Is the stock market manipulated? Of course, it is. Here are five prime examples of how nefarious traders can manipulate share prices to profit:
- Fake news: They spread false or misleading information about a company or its stock in order to drive the price up or down. For example, a trader might spread rumors that a company is about to announce good news, which would cause the stock price to go up. Once they do, the trader could sell their shares at a profit.
- Pump and dump: A group of traders artificially inflate the price of a stock by buying it up and then selling it off at a higher price. The scheme is often carried out by promoters who spread false or misleading information about the stock to unsuspecting investors.
- Spoofing: This involves placing large orders to buy or sell a stock without the intention of actually executing the orders. The goal is to create the illusion of high demand or supply, which can drive the price of the stock up or down.
- Wash trading: This involves buying and selling a stock between two accounts that are controlled by the same person or group. The goal is to create the illusion of trading activity, which can artificially inflate the volume of a stock.
- Bear raiding: This is a scheme where a large trader sells a large number of shares of a stock in order to drive the price down. The goal is to force other investors to sell their shares at a loss.
What It Means For Your Portfolio
In spite of the many ways to manipulate share prices, they all tend to have an effect only in the short-term. It’s very difficult to sustain a manipulation for a long time period because of the near infinite amounts of capital needed to continually influence share prices.
In the US, for example, when bear markets hit, regulators often ask who the big short sellers are profiting from the misery of others. The reality is share price declines for sustained periods are a function of lack of demand for long periods. In essence, when buyers disappear the only way for prices to go is down. The mythical short seller with the power to drive markets ever lower for long periods simply doesn’t exist.
But just because the mythical creature doesn’t exist doesn’t mean long-term share price manipulation isn’t possible. And most recently we’ve seen it in China.
Should China Stock Holders Be Terrified?
Word has leaked that the Chinese government has restricted the sale of shares on stocks. Due to the inner turmoil economically, it makes logical sense, at first glance, for the government to stem the tide of a big selloff by shareholders to short up liquidity.
The problem is it has quite the opposite effect as shareholders lose confidence in the marketplace. No longer are sales permitted meaning supply vanishes.
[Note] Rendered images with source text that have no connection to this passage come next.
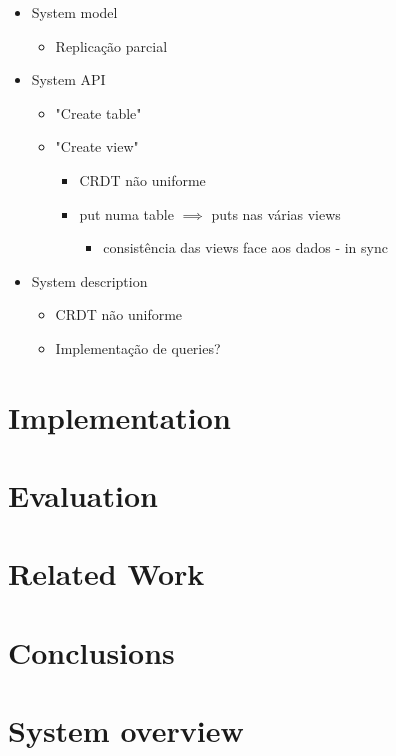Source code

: \documentclass{vldb}
\begin{document}
\begin{itemize}
	\item System model
	\begin{itemize}
		\item Replicação parcial
	\end{itemize}
	\item System API
	\begin{itemize}
		\item "Create table"
		\item "Create view"
		\begin{itemize}
			\item CRDT não uniforme
			\item put numa table $\implies$ puts nas várias views
			\begin{itemize}
				\item consistência das views face aos dados - in sync
			\end{itemize}
		\end{itemize}
	\end{itemize}
	\item System description
	\begin{itemize}
		\item CRDT não uniforme
		\item Implementação de queries?
	\end{itemize}

\end{itemize}

\section{Implementation}

\section{Evaluation}

\section{Related Work}

\section{Conclusions}





\section{System overview}
\end{document}
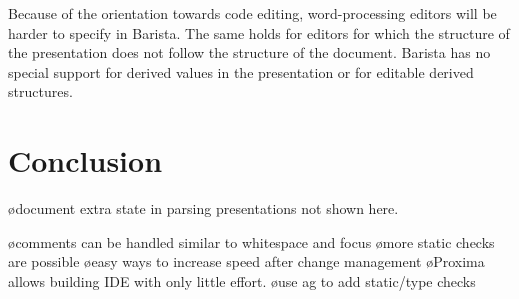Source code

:\documentclass[12pt]{article}
\begin{document}
Because of the orientation towards code editing, word-processing editors will be harder to specify in Barista. The same holds for editors for which the structure of the presentation does not follow the structure of the document. Barista has no special support for derived values in the presentation or for editable derived structures.

\ec



%
\section{Conclusion}\label{sect:conclusion}
%



\bc
\bl
\o document extra state in parsing presentations not shown here.
\el

\bl
\o comments can be handled similar to whitespace and focus
\o more static checks are possible
\o easy ways to increase speed after change management
\o Proxima allows building IDE with only little effort.
\o use ag to add static/type checks
\el
\ec


%



\end{document}
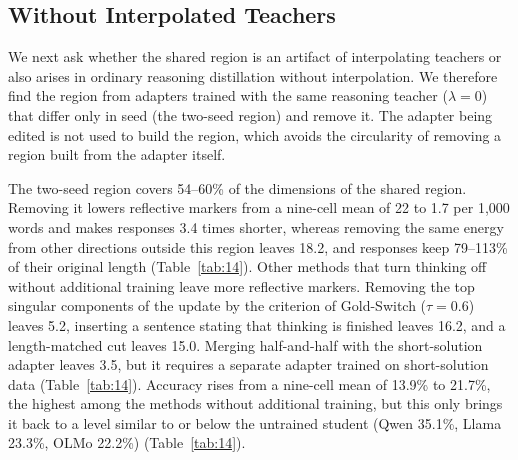 \begin{table}[t]
\centering
\small

\caption{Frequency of reflective markers (per 1,000 words) on GSM8K and GPQA-Diamond when the shared region is removed from the $\lambda=0$ adapter trained on MATH; the last two rows give the nine-cell mean token count and accuracy (\%). Other removed removes the same energy from other directions outside the shared region. Outside MATH as well, reflective markers vanish only when the shared region is removed. Values after $\pm$ are standard deviations across three seeds.}
\label{tab:12}
\end{table}

\begin{table}[t]
\centering
\small

\caption{GSM8K accuracy (\%) under the same conditions, and the share of responses that hit the generation limit. Removing the shared region almost eliminates truncation and raises accuracy to the level of the $\lambda=1$ adapter trained on short solutions. Values after $\pm$ are standard deviations across three seeds.}
\label{tab:13}
\end{table}

\subsection{Without Interpolated Teachers}\label{sec:noninterp}

We next ask whether the shared region is an artifact of interpolating teachers or also arises in ordinary reasoning distillation without interpolation. We therefore find the region from adapters trained with the same reasoning teacher ($\lambda=0$) that differ only in seed (the two-seed region) and remove it. The adapter being edited is not used to build the region, which avoids the circularity of removing a region built from the adapter itself.

The two-seed region covers 54--60\% of the dimensions of the shared region. Removing it lowers reflective markers from a nine-cell mean of 22 to 1.7 per 1,000 words and makes responses 3.4 times shorter, whereas removing the same energy from other directions outside this region leaves 18.2, and responses keep 79--113\% of their original length (Table~\ref{tab:14}).
Other methods that turn thinking off without additional training leave more reflective markers. Removing the top singular components of the update by the criterion of Gold-Switch ($\tau=0.6$) \citep{lee2025goldswitch} leaves 5.2, inserting a sentence stating that thinking is finished \citep{ma2025nothinking} leaves 16.2, and a length-matched cut \citep{muennighoff2025s1} leaves 15.0. Merging half-and-half with the short-solution adapter \citep{wu2025merging} leaves 3.5, but it requires a separate adapter trained on short-solution data (Table~\ref{tab:14}).
Accuracy rises from a nine-cell mean of 13.9\% to 21.7\%, the highest among the methods without additional training, but this only brings it back to a level similar to or below the untrained student (Qwen 35.1\%, Llama 23.3\%, OLMo 22.2\%) (Table~\ref{tab:14}).

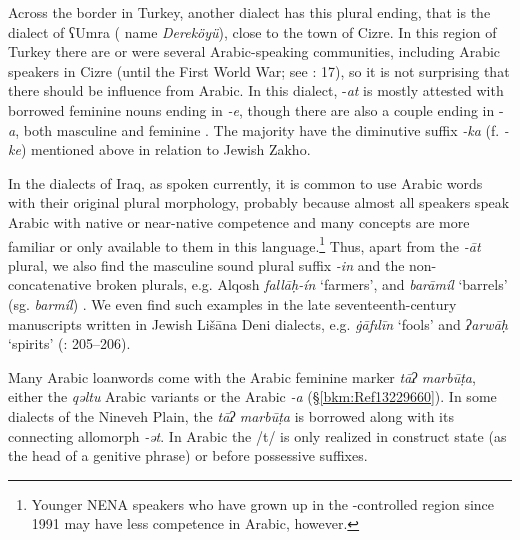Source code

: \documentclass[output=paper]{langsci/langscibook}
\begin{document}
Across the border in Turkey, another  dialect has this plural ending, that is the dialect of ʕUmra ( name \textit{Dereköyü}), close to the town of Cizre. In this region of Turkey there are or were several Arabic-speaking communities, including  Arabic speakers in Cizre (until the First World War; see \citealt{Jastrow1978}: 17), so it is not surprising that there should be influence from Arabic. In this dialect, \nobreakdash-\textit{at} is mostly attested with borrowed feminine nouns ending in \textit{\nobreakdash-e}, though there are also a couple ending in \nobreakdash-\textit{a}, both masculine and feminine \citep[114]{Hobrack2000}. The majority have the  {diminutive} suffix \textit{\nobreakdash-ka} (f. \textit{\nobreakdash-ke}) mentioned above in relation to Jewish Zakho.

In the  dialects of Iraq, as spoken currently, it is common to use Arabic words with their original plural morphology, probably because almost all speakers speak Arabic with native or near-native competence and many concepts are more familiar or only available to them in this language.\footnote{Younger NENA speakers who have grown up in the -controlled region since 1991 may have less competence in Arabic, however.} Thus, apart from the \textit{\nobreakdash-āt} plural, we also find the masculine sound plural suffix \textit{{}-in} and the {non-concatenative} broken plurals, e.g.  Alqosh \textit{fallāḥ\nobreakdash-ín} ‘farmers’, and \textit{barāmíl} ‘barrels’ (sg. \textit{barmíl}) \citep[273]{Coghill2004}. We even find such examples in the late seventeenth-century manuscripts written in Jewish Lišāna Deni dialects, e.g. \textit{\.gāfılīn} ‘fools’ and \textit{ʔarwāḥ} ‘spirits’ (\citealt{Sabar1984}: 205–206).

Many Arabic {loanwords} come with the Arabic feminine marker \textit{tāʔ} \textit{marbūṭa}, either the \textit{qəltu} Arabic variants or the  Arabic \textit{\nobreakdash-a} (§\ref{bkm:Ref13229660}). In some dialects of the Nineveh Plain, the \textit{tāʔ} \textit{marbūṭa} is borrowed along with its connecting allomorph \textit{{}-ət}. In Arabic the /t/ is only realized in construct state (as the head of a genitive phrase) or before possessive suffixes.
\end{document}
While the policy is in place, it makes sense that share prices hold their ground, but once the policy is lifted a wave of panic selling can cascade through the market.
How To Play It
If you own Chinese stocks, and are not yet affected, now would be a great time to discuss the proposed/in-effect restrictions on sales with your financial advisor to see how best to navigate what could be highly choppy waters in the coming months.